Qualche anno fa un team di
economisti giunse a scrivere che «la questione chiave non è se le modalità di
governo dovrebbero rispondere meglio alla crisi finanziaria, ma come dobbiamo
attrezzarci per comprendere che la crisi è una modalità di governo» (da J. Brasset e N. Vaughan-Williams, «Crisis is Governance.
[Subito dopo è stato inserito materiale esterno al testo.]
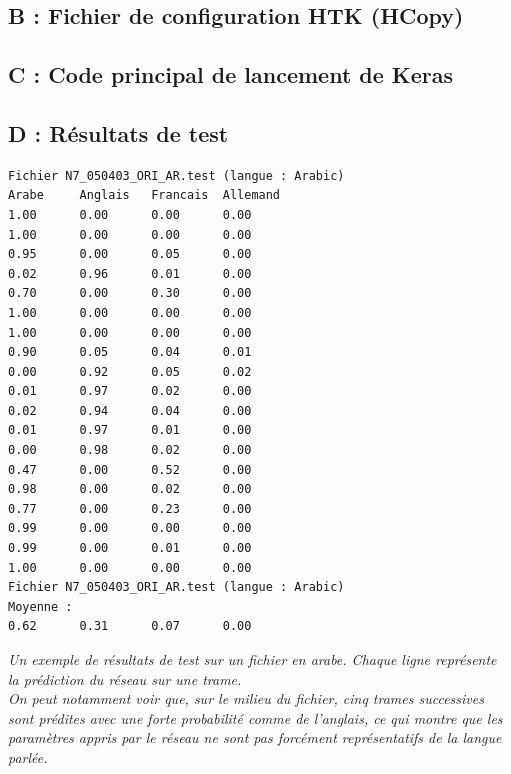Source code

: \documentclass{article}
\begin{document}
\newpage

\subsection*{B : Fichier de configuration HTK (HCopy)}



\newpage

\subsection*{C : Code principal de lancement de Keras} 


\newpage

\subsection*{D : Résultats de test}

\begin{verbatim}
Fichier N7_050403_ORI_AR.test (langue : Arabic)
Arabe     Anglais   Francais  Allemand
1.00      0.00      0.00      0.00
1.00      0.00      0.00      0.00
0.95      0.00      0.05      0.00
0.02      0.96      0.01      0.00
0.70      0.00      0.30      0.00
1.00      0.00      0.00      0.00
1.00      0.00      0.00      0.00
0.90      0.05      0.04      0.01
0.00      0.92      0.05      0.02
0.01      0.97      0.02      0.00
0.02      0.94      0.04      0.00
0.01      0.97      0.01      0.00
0.00      0.98      0.02      0.00
0.47      0.00      0.52      0.00
0.98      0.00      0.02      0.00
0.77      0.00      0.23      0.00
0.99      0.00      0.00      0.00
0.99      0.00      0.01      0.00
1.00      0.00      0.00      0.00
Fichier N7_050403_ORI_AR.test (langue : Arabic)
Moyenne :
0.62      0.31      0.07      0.00
\end{verbatim}
\textit{Un exemple de résultats de test sur un fichier en arabe. Chaque ligne représente la prédiction du réseau sur une trame.\\ On peut notamment voir que, sur le milieu du fichier, cinq trames successives sont prédites avec une forte probabilité comme de l'anglais, ce qui montre que les paramètres appris par le réseau ne sont pas forcément représentatifs de la langue parlée.}
\end{document}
Sub-prime, the Traumatic Event, and Bare Life» su «Global Society», XXVI, gennaio 2012, n.1, pag.42) lasciando chiaramente trapelare la convinzione che la
recessione in atto lungi dall’essere – come apparentemente dovrebbe sembrare –
un imbarazzante fallimento delle dottrine economiche imperanti sia da
interpretare al contrario come il pretesto migliore da un lato per sottrarre al
controllo democratico i residuali servizi di garanzia pubblica e dall’altro per
riuscire letteralmente a formare il cittadino secondo i canoni di un Homo oeconomicus in grado di guardare ad ogni aspetto della propria esistenza come ad una merce
scambiabile in qualsiasi mercato borsistico (sulla mercificazione in atto in
Europa dei sistemi di sicurezza sociale si veda A. Heise e H. Leirse, «Haushaltskonsolidierung und das europäische Sozialmodell. Auswirkungen der europäischen Sparprogramme auf die Sozialsysteme», Friedrich-Ebert-Stiftung, Berlin 2011).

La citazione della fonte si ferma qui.